Hay veces que no podemos evitar lloriquear, lamernos las
heridas al final de la jornada. Seguro que tenemos razón: cómo negar que la
vida es difícil, que suele poner trabas a nuestro proyecto y a la simpleza de
la felicidad. Como dice Comte-Sponville, el dolor manda.

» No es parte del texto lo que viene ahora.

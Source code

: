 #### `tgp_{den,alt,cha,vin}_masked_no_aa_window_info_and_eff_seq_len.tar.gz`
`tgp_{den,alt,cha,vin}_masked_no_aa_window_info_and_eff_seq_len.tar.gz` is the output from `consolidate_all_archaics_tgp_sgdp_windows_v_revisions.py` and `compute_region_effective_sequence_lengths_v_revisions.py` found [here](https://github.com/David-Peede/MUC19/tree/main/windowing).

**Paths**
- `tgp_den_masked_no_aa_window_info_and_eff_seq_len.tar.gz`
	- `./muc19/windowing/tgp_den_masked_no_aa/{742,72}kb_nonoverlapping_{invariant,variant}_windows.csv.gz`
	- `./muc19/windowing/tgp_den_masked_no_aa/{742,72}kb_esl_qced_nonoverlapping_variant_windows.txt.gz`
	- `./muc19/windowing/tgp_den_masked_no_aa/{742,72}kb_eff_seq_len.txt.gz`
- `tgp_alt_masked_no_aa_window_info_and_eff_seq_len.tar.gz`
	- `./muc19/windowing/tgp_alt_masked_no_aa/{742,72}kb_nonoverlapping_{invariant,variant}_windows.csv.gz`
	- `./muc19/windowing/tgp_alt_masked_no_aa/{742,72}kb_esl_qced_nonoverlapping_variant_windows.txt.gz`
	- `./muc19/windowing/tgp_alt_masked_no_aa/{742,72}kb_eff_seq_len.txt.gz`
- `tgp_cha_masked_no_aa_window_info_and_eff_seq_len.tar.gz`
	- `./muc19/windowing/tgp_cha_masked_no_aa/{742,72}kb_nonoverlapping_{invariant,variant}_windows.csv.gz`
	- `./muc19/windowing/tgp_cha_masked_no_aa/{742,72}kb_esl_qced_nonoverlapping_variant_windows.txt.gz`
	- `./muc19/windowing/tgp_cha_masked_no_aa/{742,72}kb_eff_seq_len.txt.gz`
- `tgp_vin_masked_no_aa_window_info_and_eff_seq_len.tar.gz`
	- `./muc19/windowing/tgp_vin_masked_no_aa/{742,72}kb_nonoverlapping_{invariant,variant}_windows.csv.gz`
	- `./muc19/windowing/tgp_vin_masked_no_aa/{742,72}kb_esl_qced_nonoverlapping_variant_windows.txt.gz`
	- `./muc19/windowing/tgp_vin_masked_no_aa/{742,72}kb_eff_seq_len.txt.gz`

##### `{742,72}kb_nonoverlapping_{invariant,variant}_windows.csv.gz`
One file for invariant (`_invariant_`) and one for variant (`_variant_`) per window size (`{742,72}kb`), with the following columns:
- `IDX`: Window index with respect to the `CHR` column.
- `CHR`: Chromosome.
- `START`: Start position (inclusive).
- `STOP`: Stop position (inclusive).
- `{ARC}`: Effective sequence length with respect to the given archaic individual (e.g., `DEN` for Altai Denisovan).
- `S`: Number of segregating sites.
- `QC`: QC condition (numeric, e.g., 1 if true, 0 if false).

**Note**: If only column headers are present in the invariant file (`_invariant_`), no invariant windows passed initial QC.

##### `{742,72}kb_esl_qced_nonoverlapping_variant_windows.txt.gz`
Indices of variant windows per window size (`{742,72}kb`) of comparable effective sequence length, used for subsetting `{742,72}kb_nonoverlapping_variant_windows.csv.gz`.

Sin embargo, hay que tener cuidado con los
lamentos, porque no son inocentes. Tienen la virtud de encastillarnos en un
rincón de víctimas, donde uno podría sumirse hasta el fin de los días. La
alegría es un esfuerzo incierto, en cambio la tristeza es segura y llegará por
sí misma: solo necesita tiempo. La alegría fluye, y por eso se nos escapa; la
pena se estanca y nos va hundiendo en sus arenas movedizas, metemos el pie y
antes de darnos cuenta ya estamos hundidos en ella hasta las cejas. No podemos
permitirnos ser complacientes con nuestras melancolías: hay que insistir en el
contento, incluso cuando no creemos en él, porque está en desventaja, porque es
menos probable y menos convincente. Hay que abrir el desaguadero de la congoja,
incluso si faltan fuerzas, sobre todo cuando faltan fuerzas.
Pasemos de puntillas por el
lamento, especialmente si lo entonamos a solas delante del espejo. Lo bueno de
la alegría es que no hace falta creer para experimentarla: basta con dejar
correr el agua.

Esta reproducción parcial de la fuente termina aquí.